Discussion about modern training strategies

Zador · September 19, 2022, 2:08pm

Previously I have put a lot of effort into training networks appropriately. However, talking to colleagues, a lot of the things I did may be redundant due to novel optimizers and the theory of deep learning, who are training networks for beating benchmarks in academia. I am hoping for a brief discussion. Here are the things I used to do which might not be necessary, which were inspired by traditional ML classes not DeepL specific classes:

using train-val-test split instead of just train-test: During training I used an additional val split, which I used to check if the training is converging or overfitting. I heard from colleagues that they simply use the training set running loss to check for convergence (and don’t need to check for overfitting)
Using learning rate schedulers.

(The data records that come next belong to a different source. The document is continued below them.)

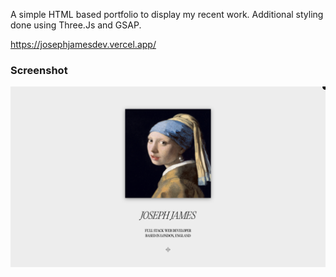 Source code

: A simple HTML based portfolio to display my recent work. Additional styling done using Three.Js and GSAP.

https://josephjamesdev.vercel.app/

### Screenshot

![](./portfolio-screenshot.png)
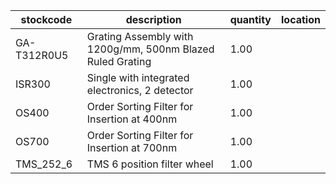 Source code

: |stockcode|description|quantity|location|
|---------|-----------|--------|--------|
|GA-T312R0U5|Grating Assembly with 1200g/mm, 500nm Blazed Ruled Grating|1.00||
|ISR300|Single with integrated electronics, 2 detector|1.00||
|OS400|Order Sorting Filter for Insertion at 400nm|1.00||
|OS700|Order Sorting Filter for Insertion at 700nm|1.00||
|TMS_252_6|TMS 6 position filter wheel|1.00||
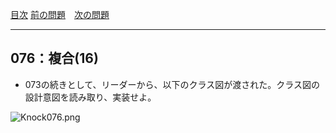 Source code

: [目次](../toc.md)
[前の問題](../075/README.md)　[次の問題](../077/README.md)


***
## 076：複合(16)
* 073の続きとして、リーダーから、以下のクラス図が渡された。クラス図の設計意図を読み取り、実装せよ。

![Knock076.png](https://justsystems.qiita.com/files/130564d8-8fc3-08df-4392-2100b59b07d2.png)


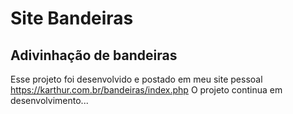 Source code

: # Site Bandeiras
## Adivinhação de bandeiras
Esse projeto foi desenvolvido e postado em meu site pessoal https://karthur.com.br/bandeiras/index.php
O projeto continua em desenvolvimento...
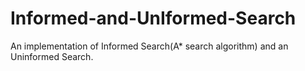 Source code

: # Informed-and-UnIformed-Search
An implementation of Informed Search(A* search algorithm) and an Uninformed Search.
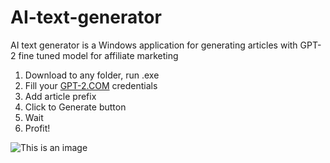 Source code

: # AI-text-generator
AI text generator is a Windows application for generating articles with GPT-2 fine tuned model for affiliate marketing


1. Download to any folder, run .exe 
2. Fill your [GPT-2.COM](https://gpt-2.com) credentials 
3. Add article prefix
4. Click to Generate button
5. Wait
6. Profit! 

![This is an image](https://i.imgur.com/16D1sFX.jpg)

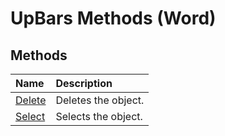 
# UpBars Methods (Word)

## Methods



|**Name**|**Description**|
|:-----|:-----|
|[Delete](80e83260-1a81-243e-5e77-483b1131856b.md)|Deletes the object.|
|[Select](d65e2416-7a06-8a57-5d6d-9adcc0e1a76d.md)|Selects the object.|
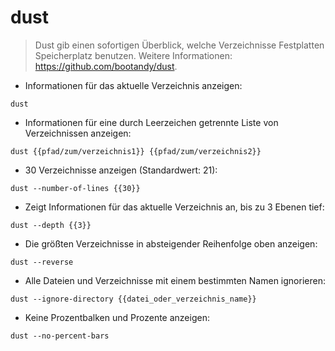 # dust

> Dust gib einen sofortigen Überblick, welche Verzeichnisse Festplatten Speicherplatz benutzen.
> Weitere Informationen: <https://github.com/bootandy/dust>.

- Informationen für das aktuelle Verzeichnis anzeigen:

`dust`

- Informationen für eine durch Leerzeichen getrennte Liste von Verzeichnissen anzeigen:

`dust {{pfad/zum/verzeichnis1}} {{pfad/zum/verzeichnis2}}`

- 30 Verzeichnisse anzeigen (Standardwert: 21):

`dust --number-of-lines {{30}}`

- Zeigt Informationen für das aktuelle Verzeichnis an, bis zu 3 Ebenen tief:

`dust --depth {{3}}`

- Die größten Verzeichnisse in absteigender Reihenfolge oben anzeigen:

`dust --reverse`

- Alle Dateien und Verzeichnisse mit einem bestimmten Namen ignorieren:

`dust --ignore-directory {{datei_oder_verzeichnis_name}}`

- Keine Prozentbalken und Prozente anzeigen:

`dust --no-percent-bars`
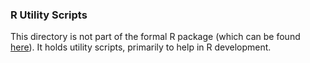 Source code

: ### R Utility Scripts

This directory is not part of the formal R package (which can be found
[here](../myRepository)). It holds utility scripts, primarily to help
in R development.

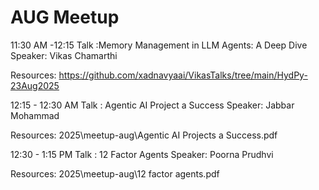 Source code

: # AUG Meetup

11:30 AM -12:15
Talk :Memory Management in LLM Agents: A Deep Dive
Speaker: Vikas Chamarthi

Resources:
<https://github.com/xadnavyaai/VikasTalks/tree/main/HydPy-23Aug2025>

12:15 - 12:30 AM
Talk : Agentic AI Project a Success
Speaker: Jabbar Mohammad

Resources:
2025\meetup-aug\Agentic AI Projects a Success.pdf

12:30 - 1:15 PM
Talk : 12 Factor Agents
Speaker: Poorna Prudhvi

Resources:
2025\meetup-aug\12 factor agents.pdf
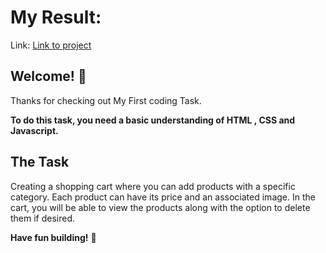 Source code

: # My Result:

Link: [ Link to project ]( https://ehaboo.github.io/MyCart-Task1/ )


## Welcome! 👋

Thanks for checking out My First coding Task.


**To do this task, you need a basic understanding of HTML , CSS and Javascript.**

## The Task

Creating a shopping cart where you can add products with a specific category. Each product can have its price and an associated image. In the cart, you will be able to view the products along with the option to delete them if desired.


**Have fun building!** 🚀

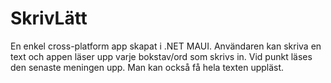 # SkrivLätt
En enkel cross-platform app skapat i .NET MAUI. 
Användaren kan skriva en text och appen läser upp varje bokstav/ord som skrivs in. Vid punkt läses den senaste meningen upp. Man kan också få hela texten uppläst.
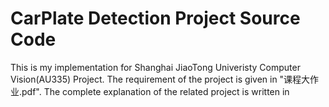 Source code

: # CarPlate Detection Project Source Code
This is my implementation for Shanghai JiaoTong Univeristy Computer Vision(AU335) Project. The requirement of the project is given in "课程大作业.pdf".
The complete explanation of the related project is written in
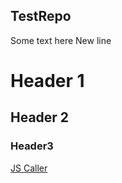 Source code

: ## TestRepo

Some text here
New line

# Header 1
## Header 2
### Header3
[JS Caller](http://www.lohjason.com/TestRepo/paytest)
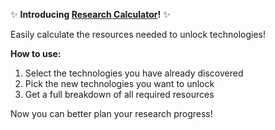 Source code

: ✨ **Introducing [Research Calculator](https://forgeofgames.com/tools/research-calculator)!** ✨

Easily calculate the resources needed to unlock technologies!

**How to use:**
1. Select the technologies you have already discovered
2. Pick the new technologies you want to unlock
3. Get a full breakdown of all required resources

Now you can better plan your research progress! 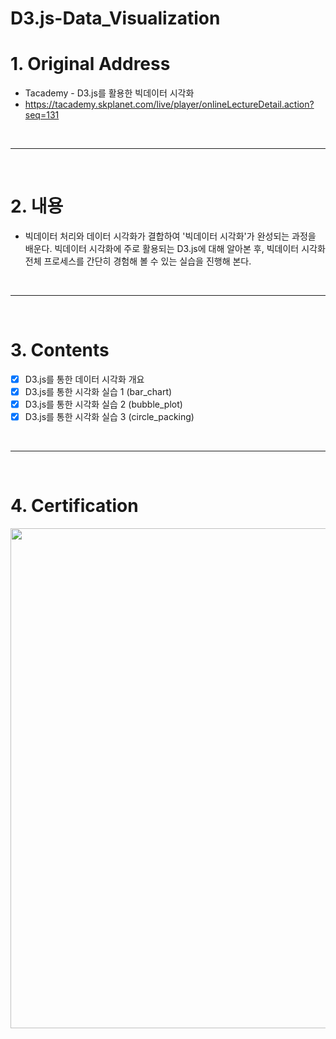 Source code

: # D3.js-Data_Visualization

# 1. Original Address
 - Tacademy - D3.js를 활용한 빅데이터 시각화
 - https://tacademy.skplanet.com/live/player/onlineLectureDetail.action?seq=131

<br>
<hr>
<br>

# 2. 내용
 - 빅데이터 처리와 데이터 시각화가 결합하여 '빅데이터 시각화'가 완성되는 과정을 배운다. 빅데이터 시각화에 주로 활용되는 D3.js에 대해 알아본 후, 빅데이터 시각화 전체 프로세스를 간단히 경험해 볼 수 있는 실습을 진행해 본다.

<br>
<hr>
<br>

# 3. Contents
 - [X] D3.js를 통한 데이터 시각화 개요
 - [X] D3.js를 통한 시각화 실습 1 (bar_chart)
 - [X] D3.js를 통한 시각화 실습 2 (bubble_plot)
 - [X] D3.js를 통한 시각화 실습 3 (circle_packing)

<br>
<hr>
<br>

# 4. Certification

<div>
<img width="800" src="https://user-images.githubusercontent.com/40679567/69007522-086d4a00-0982-11ea-9a59-de620d56b4e3.jpg">
</div>
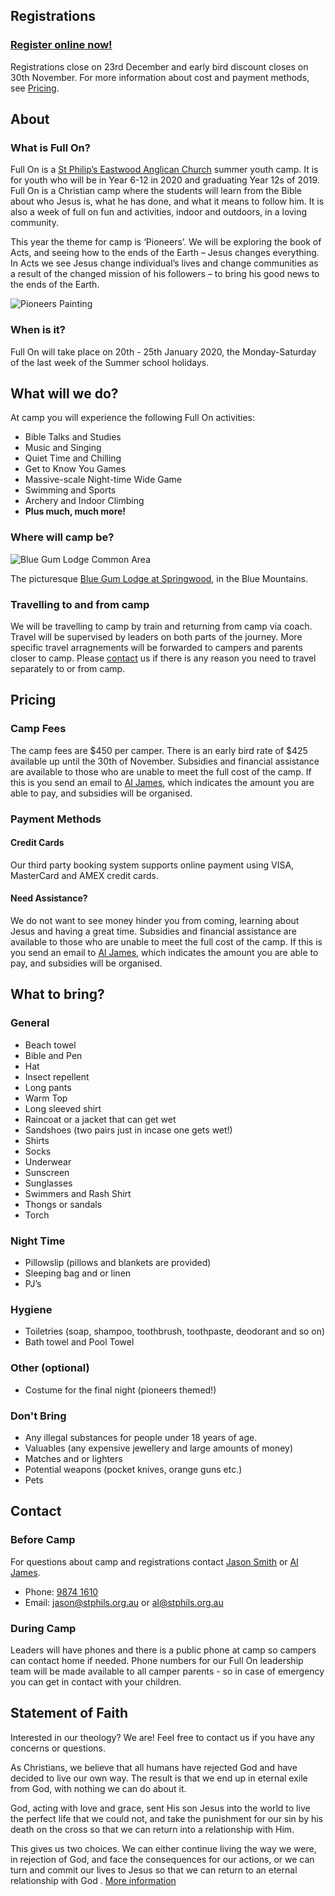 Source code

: ## Registrations

### [Register online now!](https://stphilseastwood.elvanto.com.au/form/83c70ff0-11e2-496a-999e-4d38cb120911)

Registrations close on 23rd December and early bird discount closes on 30th November. For more information about cost and payment methods, see [Pricing](/#pricing).

## About

### What is Full On?

Full On is a [St Philip’s Eastwood Anglican Church](http://en.stphils.org.au/) summer youth camp.
It is for youth who will be in Year 6-12 in 2020 and graduating Year 12s of 2019. Full On is a Christian camp where the students will learn from the Bible about who Jesus is, what he has done, and what it means to follow him. It is also a week of full on fun and activities, indoor and outdoors, in a loving community.

This year the theme for camp is ‘Pioneers’. We will be exploring the book of Acts, and seeing how to the ends of the Earth – Jesus changes everything. In Acts we see Jesus change individual’s lives and change communities as a result of the changed mission of his followers – to bring his good news to the ends of the Earth.

![Pioneers Painting](https://user-images.githubusercontent.com/48076776/67523224-f210fd00-f6f9-11e9-85e8-6abaad21b8de.jpg)

### When is it?

Full On will take place on 20th - 25th January 2020, the Monday-Saturday of the last week of the Summer school holidays.

## What will we do?

At camp you will experience the following Full On activities:

- Bible Talks and Studies
- Music and Singing
- Quiet Time and Chilling
- Get to Know You Games
- Massive-scale Night-time Wide Game
- Swimming and Sports
- Archery and Indoor Climbing
- **Plus much, much more!**

### Where will camp be?

![Blue Gum Lodge Common Area](https://user-images.githubusercontent.com/48076776/67346325-1057eb00-f58a-11e9-9bf5-61dd6a923db6.jpg)

The picturesque [Blue Gum Lodge at Springwood](http://www.youthworkscentres.net/blue-gum-lodge), in the Blue Mountains.

### Travelling to and from camp

We will be travelling to camp by train and returning from camp via coach. Travel will be supervised by leaders on both parts of the journey. More specific travel arragnements will be forwarded to campers and parents closer to camp. Please [contact](/#contact) us if there is any reason you need to travel separately to or from camp.

## Pricing

### Camp Fees

The camp fees are $450 per camper. There is an early bird rate of $425 available up until the 30th of November. Subsidies and financial assistance are available to those who are unable to meet the full cost of the camp. If this is you send an email to [Al James](mailto:al@stphils.org.au), which indicates the amount you are able to pay, and subsidies will be organised.

### Payment Methods

#### Credit Cards

Our third party booking system supports online payment using VISA, MasterCard and AMEX credit cards.

#### Need Assistance?

We do not want to see money hinder you from coming, learning about Jesus and having a great time. Subsidies and financial assistance are available to those who are unable to meet the full cost of the camp. If this is you send an email to [Al James](mailto:al@stphils.org.au), which indicates the amount you are able to pay, and subsidies will be organised.

## What to bring?

### General

- Beach towel
- Bible and Pen
- Hat
- Insect repellent
- Long pants
- Warm Top
- Long sleeved shirt
- Raincoat or a jacket that can get wet
- Sandshoes (two pairs just in incase one gets wet!)
- Shirts
- Socks
- Underwear
- Sunscreen
- Sunglasses
- Swimmers and Rash Shirt
- Thongs or sandals
- Torch

### Night Time

- Pillowslip (pillows and blankets are provided)
- Sleeping bag and or linen
- PJ’s

### Hygiene

- Toiletries (soap, shampoo, toothbrush, toothpaste, deodorant and so on)
- Bath towel and Pool Towel

### Other (optional)

- Costume for the final night (pioneers themed!)

### Don't Bring

- Any illegal substances for people under 18 years of age.
- Valuables (any expensive jewellery and large amounts of money)
- Matches and or lighters
- Potential weapons (pocket knives, orange guns etc.)
- Pets

## Contact

### Before Camp

For questions about camp and registrations contact [Jason Smith](http://en.stphils.org.au/about-us/staff-profiles/) or [Al James](http://en.stphils.org.au/about-us/staff-profiles/).

- Phone: [9874 1610](tel:98741610)
- Email: [jason@stphils.org.au](mailto:jason@stphils.org.au) or [al@stphils.org.au](mailto:al@stphils.org.au)

### During Camp

Leaders will have phones and there is a public phone at camp so campers can contact home if needed.  Phone numbers for our Full On leadership team will be made available to all camper parents - so in case of emergency you can get in contact with your children.

## Statement of Faith

Interested in our theology? We are! Feel free to contact us if you have any concerns or questions.

As Christians, we believe that all humans have rejected God and have decided to live our own way. The result is that we end up in eternal exile from God, with nothing we can do about it.

God, acting with love and grace, sent His son Jesus into the world to live the perfect life that we could not, and take the punishment for our sin by his death on the cross so that we can return into a relationship with Him.

This gives us two choices. We can either continue living the way we were, in rejection of God, and face the consequences for our actions, or we can turn and commit our lives to Jesus so that we can return to an eternal relationship with God . [More information](http://www.matthiasmedia.com.au/2wtl/2wtlonline.html)
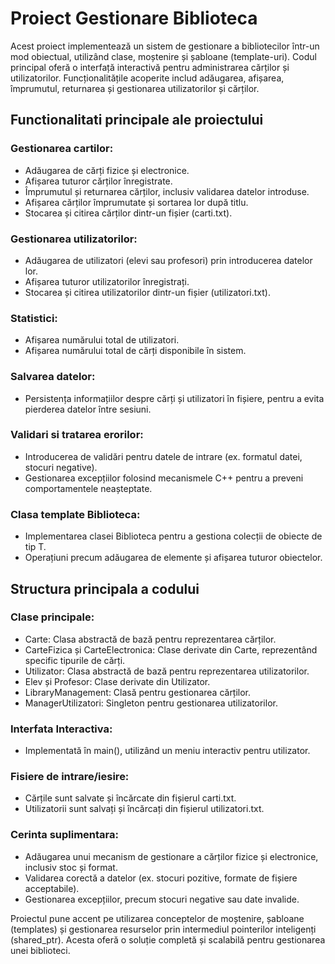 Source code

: # Proiect Gestionare Biblioteca

Acest proiect implementează un sistem de gestionare a bibliotecilor într-un mod obiectual, utilizând clase, moștenire și șabloane (template-uri). Codul principal oferă o interfață interactivă pentru administrarea cărților și utilizatorilor. Funcționalitățile acoperite includ adăugarea, afișarea, împrumutul, returnarea și gestionarea utilizatorilor și cărților.

## Functionalitati principale ale proiectului<br>

### Gestionarea cartilor:
* Adăugarea de cărți fizice și electronice.<br>
* Afișarea tuturor cărților înregistrate.<br>
* Împrumutul și returnarea cărților, inclusiv validarea datelor introduse.<br>
* Afișarea cărților împrumutate și sortarea lor după titlu.<br>
* Stocarea și citirea cărților dintr-un fișier (carti.txt).<br>

### Gestionarea utilizatorilor:
* Adăugarea de utilizatori (elevi sau profesori) prin introducerea datelor lor.<br>
* Afișarea tuturor utilizatorilor înregistrați.<br>
* Stocarea și citirea utilizatorilor dintr-un fișier (utilizatori.txt).<br>

### Statistici:
* Afișarea numărului total de utilizatori.<br>
* Afișarea numărului total de cărți disponibile în sistem.<br>

### Salvarea datelor:
* Persistența informațiilor despre cărți și utilizatori în fișiere, pentru a evita pierderea datelor între sesiuni.<br>

### Validari si tratarea erorilor:
* Introducerea de validări pentru datele de intrare (ex. formatul datei, stocuri negative).<br>
* Gestionarea excepțiilor folosind mecanismele C++ pentru a preveni comportamentele neașteptate.<br>

### Clasa template Biblioteca:
* Implementarea clasei Biblioteca<T> pentru a gestiona colecții de obiecte de tip T.<br>
* Operațiuni precum adăugarea de elemente și afișarea tuturor obiectelor.<br>


## Structura principala a codului<br>

### Clase principale:
* Carte: Clasa abstractă de bază pentru reprezentarea cărților.<br>
* CarteFizica și CarteElectronica: Clase derivate din Carte, reprezentând specific tipurile de cărți.<br>
* Utilizator: Clasa abstractă de bază pentru reprezentarea utilizatorilor.<br>
* Elev și Profesor: Clase derivate din Utilizator.<br>
* LibraryManagement: Clasă pentru gestionarea cărților.<br>
* ManagerUtilizatori: Singleton pentru gestionarea utilizatorilor.<br>

### Interfata Interactiva:
* Implementată în main(), utilizând un meniu interactiv pentru utilizator.<br>

### Fisiere de intrare/iesire:
* Cărțile sunt salvate și încărcate din fișierul carti.txt.<br>
* Utilizatorii sunt salvați și încărcați din fișierul utilizatori.txt.<br>

### Cerinta suplimentara:
* Adăugarea unui mecanism de gestionare a cărților fizice și electronice, inclusiv stoc și format.<br>
* Validarea corectă a datelor (ex. stocuri pozitive, formate de fișiere acceptabile).<br>
* Gestionarea excepțiilor, precum stocuri negative sau date invalide.<br>

Proiectul pune accent pe utilizarea conceptelor de moștenire, șabloane (templates) și gestionarea resurselor prin intermediul pointerilor inteligenți (shared_ptr). Acesta oferă o soluție completă și scalabilă pentru gestionarea unei biblioteci.<br>
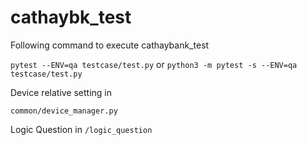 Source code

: # cathaybk_test

Following command to execute cathaybank_test

``pytest --ENV=qa testcase/test.py`` or ``python3 -m pytest -s --ENV=qa testcase/test.py``

Device relative setting in 

``common/device_manager.py``

Logic Question in 
``/logic_question``


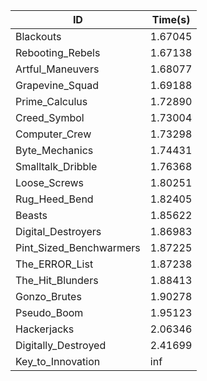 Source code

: |ID|Time(s)|
|-|-|
|Blackouts|1.67045|
|Rebooting_Rebels|1.67138|
|Artful_Maneuvers|1.68077|
|Grapevine_Squad|1.69188|
|Prime_Calculus|1.72890|
|Creed_Symbol|1.73004|
|Computer_Crew|1.73298|
|Byte_Mechanics|1.74431|
|Smalltalk_Dribble|1.76368|
|Loose_Screws|1.80251|
|Rug_Heed_Bend|1.82405|
|Beasts|1.85622|
|Digital_Destroyers|1.86983|
|Pint_Sized_Benchwarmers|1.87225|
|The_ERROR_List|1.87238|
|The_Hit_Blunders|1.88413|
|Gonzo_Brutes|1.90278|
|Pseudo_Boom|1.95123|
|Hackerjacks|2.06346|
|Digitally_Destroyed|2.41699|
|Key_to_Innovation|inf|

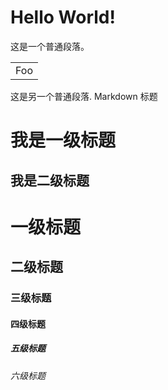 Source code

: # Hello World!  
这是一个普通段落。 
<table>
    <tr>
        <td>Foo</td>
    </tr>
</table> 
这是另一个普通段落. 
Markdown 标题 

我是一级标题
=
我是二级标题
-
# 一级标题
## 二级标题
### 三级标题
#### 四级标题
##### 五级标题
###### 六级标题
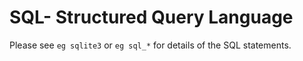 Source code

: # SQL- Structured Query Language

Please see `eg sqlite3` or `eg sql_*` for details of the SQL statements.
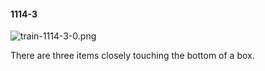 #### 1114-3
![train-1114-3-0.png](https://github.com/lil-lab/nlvr/raw/master/nlvr/train/images/11/train-1114-3-0.png "train-1114-3-0.png")

There are three items closely touching the bottom of a box. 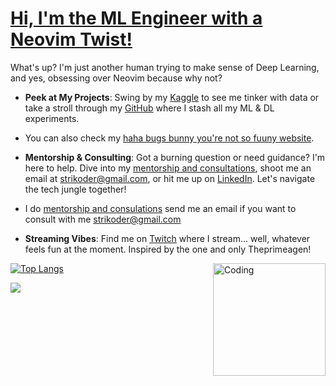 <h1><a href="https://strikoder.github.io/" target="_blank" rel="noreferrer">Hi, I'm the ML Engineer with a Neovim Twist!</a></h1>

What's up? I'm just another human trying to make sense of Deep Learning, and yes, obsessing over Neovim because why not? 

- **Peek at My Projects**: Swing by my [Kaggle](https://www.kaggle.com/strikoder) to see me tinker with data or take a stroll through my [GitHub](https://github.com/Strikoder/DS-ML-DL/tree/main/Projects/Machine%20&%20Deep%20learning%20projects) where I stash all my ML & DL experiments.

- You can also check my [haha bugs bunny you're not so fuuny website](https://strikoder.github.io).
  
- **Mentorship & Consulting**: Got a burning question or need guidance? I'm here to help. Dive into my [mentorship and consultations](https://github.com/Strikoder/Mentorship-public), shoot me an email at strikoder@gmail.com, or hit me up on [LinkedIn](https://www.linkedin.com/in/strikoder/). Let's navigate the tech jungle together!

- I do [mentorship and consulations](https://github.com/Strikoder/Mentorship-public) send me an email if you want to consult with me strikoder@gmail.com

- **Streaming Vibes**: Find me on [Twitch](https://www.twitch.tv/strikoder) where I stream... well, whatever feels fun at the moment. Inspired by the one and only Theprimeagen!

<img align="right" alt="Coding" width="180" src="https://i.pinimg.com/originals/06/60/ef/0660efe82fa3da42ed56eef013171835.gif">

[![Top Langs](https://github-readme-stats.vercel.app/api/top-langs/?username=strikoder&layout=compact&count_private=true&theme=blue-green&title_color=00b3ff)](https://github.com/strikoder/github-readme-stats)


![](https://komarev.com/ghpvc/?username=strikoder&color=blueviolet)
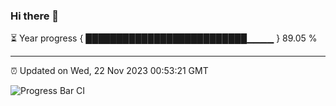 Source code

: ### Hi there 👋

⏳ Year progress { ██████████████████████████▁▁▁▁ } 89.05 %

---

⏰ Updated on Wed, 22 Nov 2023 00:53:21 GMT

![Progress Bar CI](https://github.com/liununu/liununu/workflows/Progress%20Bar%20CI/badge.svg)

My colleagues do not anymore because optimizers such as Adam have their own. I know this to be true but I still did it because it seemed to be a general procedure.
Changing training at validation plateau:
3.1. I used to use ReduceLROnPlateau from pytorch. when validation loss starts to increase, the learning rate is reduced
3.2. I used to save checkpoints until reaching plateau → reset to this checkpoint when val loss increases → decrease learning rate and continue

Notice for 1 and 3 I made these decisions based on a patience period, for example, declare overfit/convergence if after 10 epochs the validation loss hasn’t decreased.

What do you think? What is redundant? is anything potentially harmful?